Hecht's research team has found a way to determine which candidate molecules might stop A-beta from misfolding in the first place. After attaching A-beta to green fluorescent protein -- the same substance that makes many sea creatures glow -- the team adds the combination to a test tube filled with a drug candidate. If the A-beta does not misfold in the candidate's presence, the fluorescent protein glows green, clearly indicating the drug candidate is a potential winner.
"We've applied this fluorescence-based screen to a collection of drug-like molecules, and have already discovered several potential 'hits,'" Hecht said. "That makes us optimistic that the approach will eventually identify a compound that can form the basis for future Alzheimer's therapy."
The next stage
Following the poster session, inventors and investors alike said the Innovation Forum had helped them plan for the future.
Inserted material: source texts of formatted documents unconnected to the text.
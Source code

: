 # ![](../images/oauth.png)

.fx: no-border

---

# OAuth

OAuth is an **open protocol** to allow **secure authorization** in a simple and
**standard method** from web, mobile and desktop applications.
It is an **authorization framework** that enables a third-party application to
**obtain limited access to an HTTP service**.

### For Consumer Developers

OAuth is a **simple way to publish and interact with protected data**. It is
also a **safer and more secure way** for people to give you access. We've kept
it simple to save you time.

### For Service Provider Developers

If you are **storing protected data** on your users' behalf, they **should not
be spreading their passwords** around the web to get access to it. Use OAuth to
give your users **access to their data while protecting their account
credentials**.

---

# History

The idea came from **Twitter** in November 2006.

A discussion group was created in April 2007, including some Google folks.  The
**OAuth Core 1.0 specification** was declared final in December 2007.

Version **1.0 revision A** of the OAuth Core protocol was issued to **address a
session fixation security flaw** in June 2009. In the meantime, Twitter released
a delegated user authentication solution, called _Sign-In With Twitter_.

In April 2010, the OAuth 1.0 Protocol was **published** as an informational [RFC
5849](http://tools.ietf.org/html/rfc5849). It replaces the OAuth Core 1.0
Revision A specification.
"This was a good opportunity to present our ideas and work in front of an audience that is distinct from what we usually encounter in our academic life," Kang said. "Since our research is geared toward clinical application, it's a good opportunity for us to find an interested party for future commercialization of our work."
Kang said a couple of local biotech companies have expressed interest in his work and are planning to follow up with more in-depth discussions. For the investors, building this sort of relationship is crucial because of the communication it can foster.
"A lot of inventors are working in the dark regarding the true potential of their ideas, and the dialogue is most important," Kay said. "In the best of all possible worlds, if they feel free to just pick up the phone and talk about their ideas with a member of the investment community, then we'll have succeeded."